Answer with a bare number: the count of lines in the records below that have the word "textit".

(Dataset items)
=== Begin Enclosure ===
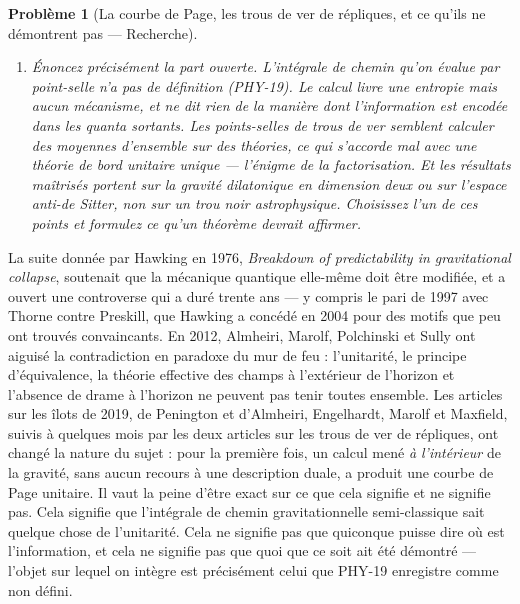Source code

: \documentclass[11pt]{article}
\newtheorem{problem}{Problème}
\begin{document}
\begin{problem}[{La courbe de Page, les trous de ver de répliques, et ce qu'ils ne démontrent pas --- Recherche}]
\begin{enumerate}
revient.
\item[(d)] Énoncez précisément la part ouverte. L'intégrale de chemin qu'on évalue par point-selle n'a pas
de définition (PHY-19). Le calcul livre une entropie mais aucun mécanisme, et ne dit rien de la
manière dont l'information est encodée dans les quanta sortants. Les points-selles de trous de ver
semblent calculer des moyennes d'ensemble sur des théories, ce qui s'accorde mal avec une théorie
de bord unitaire unique --- l'énigme de la factorisation. Et les résultats maîtrisés portent sur la
gravité dilatonique en dimension deux ou sur l'espace anti-de Sitter, non sur un trou noir
astrophysique. Choisissez l'un de ces points et formulez ce qu'un théorème devrait affirmer.
\end{enumerate}

\end{problem}

\noindent La suite donnée par Hawking en 1976, \textit{Breakdown of predictability in
gravitational collapse}, soutenait que la mécanique quantique elle-même doit être modifiée, et
a ouvert une controverse qui a duré trente ans --- y compris le pari de 1997 avec Thorne contre
Preskill, que Hawking a concédé en 2004 pour des motifs que peu ont trouvés convaincants. En 2012,
Almheiri, Marolf, Polchinski et Sully ont aiguisé la contradiction en paradoxe du mur de feu :
l'unitarité, le principe d'équivalence, la théorie effective des champs à l'extérieur de l'horizon
et l'absence de drame à l'horizon ne peuvent pas tenir toutes ensemble. Les articles sur les îlots
de 2019, de Penington et d'Almheiri, Engelhardt, Marolf et Maxfield, suivis à quelques mois par les
deux articles sur les trous de ver de répliques, ont changé la nature du sujet : pour la première
fois, un calcul mené \textit{à l'intérieur} de la gravité, sans aucun recours à une description
duale, a produit une courbe de Page unitaire. Il vaut la peine d'être exact sur ce que cela
signifie et ne signifie pas. Cela signifie que l'intégrale de chemin gravitationnelle
semi-classique sait quelque chose de l'unitarité. Cela ne signifie pas que quiconque puisse dire
où est l'information, et cela ne signifie pas que quoi que ce soit ait été démontré --- l'objet sur
lequel on intègre est précisément celui que PHY-19 enregistre comme non défini.
\end{document}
=== End Enclosure ===
## RESULT FOR THIS EXERCISE
2